Thursday, 21 May 2015

Something Called Press Freedom

Accurately determining a country’s press freedom status has always been a difficult task. International human rights groups sometimes quibble over the precise metrics and there have been known to be interesting anomalies, particularly with respect to traditionally under-reported countries such as those of the Caribbean.

The Association of Caribbean MediaWorkers (ACM) has, since its inception, attempted to present a consistent, albeit nuanced picture of the press freedom environment through our biennial country reports prepared by national associations and focal points. These are often over-shadowed in the public space by the better known assessments of international organisations such as Reporters without Borders (RWB), the Committee to Protect Journalists (CPJ) and Freedom House which publish annual press freedom indices.

In times past, such reports were often prepared in the absence of meaningful consultations with practitioners on the ground and against the backdrop of a generally moribund trans-Caribbean human rights movement. Apart from a small number of special interest groups that do fine work in the areas of LGBT advocacy, gender equity, workers’ rights and environmental rights, there are few that appear to have the faintest interest in one of the fundamental pillars of the democratic process – freedom of expression.

This unpardonable vacuum has created conditions under which advocates in one category of rights – whether civil and political or economic, social and cultural – do not feel inclined to draw the connection between their individual causes and the need to foster an environment of free expression.

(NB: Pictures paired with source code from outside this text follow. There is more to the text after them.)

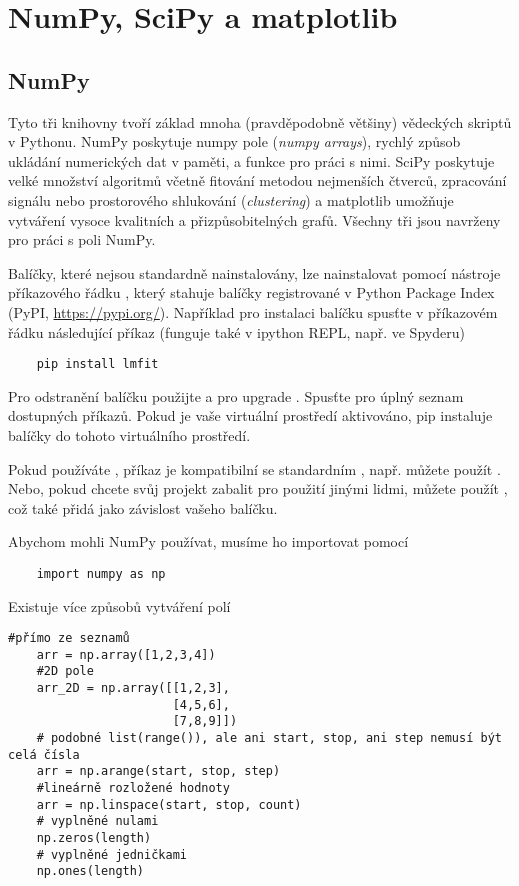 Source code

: \newpage
\section{NumPy, SciPy a matplotlib}
\subsection{NumPy}
Tyto tři knihovny tvoří základ mnoha (pravděpodobně většiny) vědeckých skriptů v Pythonu. NumPy poskytuje numpy pole (\emph{numpy arrays}), rychlý způsob ukládání numerických dat v paměti, a funkce pro práci s nimi. SciPy poskytuje velké množství algoritmů včetně fitování metodou nejmenších čtverců, zpracování signálu nebo prostorového shlukování (\emph{clustering}) a matplotlib umožňuje vytváření vysoce kvalitních a přizpůsobitelných grafů. Všechny tři jsou navrženy pro práci s poli NumPy.

\begin{syntax}
    Balíčky, které nejsou standardně nainstalovány, lze nainstalovat pomocí nástroje příkazového řádku , který stahuje balíčky registrované v Python Package Index (PyPI, \url{https://pypi.org/}). Například pro instalaci balíčku  spusťte v příkazovém řádku následující příkaz (funguje také v ipython REPL, např. ve Spyderu)
\begin{lstlisting}
    pip install lmfit 
\end{lstlisting}
    Pro odstranění balíčku použijte  a pro upgrade . Spusťte  pro úplný seznam dostupných příkazů. Pokud je vaše virtuální prostředí aktivováno, pip instaluje balíčky do tohoto virtuálního prostředí.

    Pokud používáte , příkaz  je kompatibilní se standardním , např. můžete použít . Nebo, pokud chcete svůj projekt zabalit pro použití jinými lidmi, můžete použít , což také přidá  jako závislost vašeho balíčku.
\end{syntax}

Abychom mohli NumPy používat, musíme ho importovat pomocí
\begin{lstlisting}
    import numpy as np
\end{lstlisting}
Existuje více způsobů vytváření polí
\begin{lstlisting}[caption=Tvorba polí.]
    #přímo ze seznamů
    arr = np.array([1,2,3,4])
    #2D pole
    arr_2D = np.array([[1,2,3],
                       [4,5,6],
                       [7,8,9]])
    # podobné list(range()), ale ani start, stop, ani step nemusí být celá čísla
    arr = np.arange(start, stop, step)
    #lineárně rozložené hodnoty
    arr = np.linspace(start, stop, count)
    # vyplněné nulami
    np.zeros(length)
    # vyplněné jedničkami
    np.ones(length)
\end{lstlisting}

As a consequence, free expression and press freedom advocates in the Caribbean often embark upon the lonely task of bringing to light the value of such freedoms to the polity as a whole.

It is by no means a politically neutral engagement. Press freedom is subject to fickle support. Opposition politicians focus on the inalienability of the right, but quickly remind us all of the need to be “responsible” whenever the political tables turn.

The fact of the matter, of course, is that freedom does carry with it a requirement to be responsible. But it is equally difficult to be responsible if one is not free.

If you have a situation in which accountability and transparency are not the norm, access to information laws are defective and whistle-blowers are punished instead of being protected, then journalists are drawn to the “leak” and the unofficial release of information often attached to less than honourable motives. Yet, our societies crave the truth and there is usually an outcry for more and more “investigative journalism.”

It is a campaign riddled with no shortage of duplicity. Many politicians, captains of industry, opinion-leaders and others in responsible positions may not survive properly conducted investigative journalism. In a sense, in our small authoritarian geographic spaces, nobody really wants this. It is sheer hypocrisy.

So this, to me, would be one of the important metrics to measure the degree of press freedom that prevails – a predisposition to speaking the truth not only to rulers, but also to the ruled.

The other variable, of course, would be the legislative and constitutional framework under which the society functions. It is clearly not enough for there to be a constitutional provision for freedom of the press, if social and cultural antecedents militate against the freedom to offend, to blaspheme, to defy sacred edict, to stand up against the powerful and, sometimes, to get it wrong without the guillotine of silence being gratuitously imposed.

For this reason, the first signs of a country serious about free expression and freedom of the press would include a commitment to decriminalise breaches of laws related to expression, protect those who blow the whistle on official wrong-doing and the opening of the doors and windows to officially-held information through real access to information laws.

In this regard, nothing heard across the political divide in most of our countries in the Caribbean is particularly encouraging.

All of this does not mean there is no freedom of the press in the region, but that in defining the processes we need to take us there, the legislative and cultural defaults have to increasingly focus on freedom and not, as is currently the case, on restriction and ultimate silence.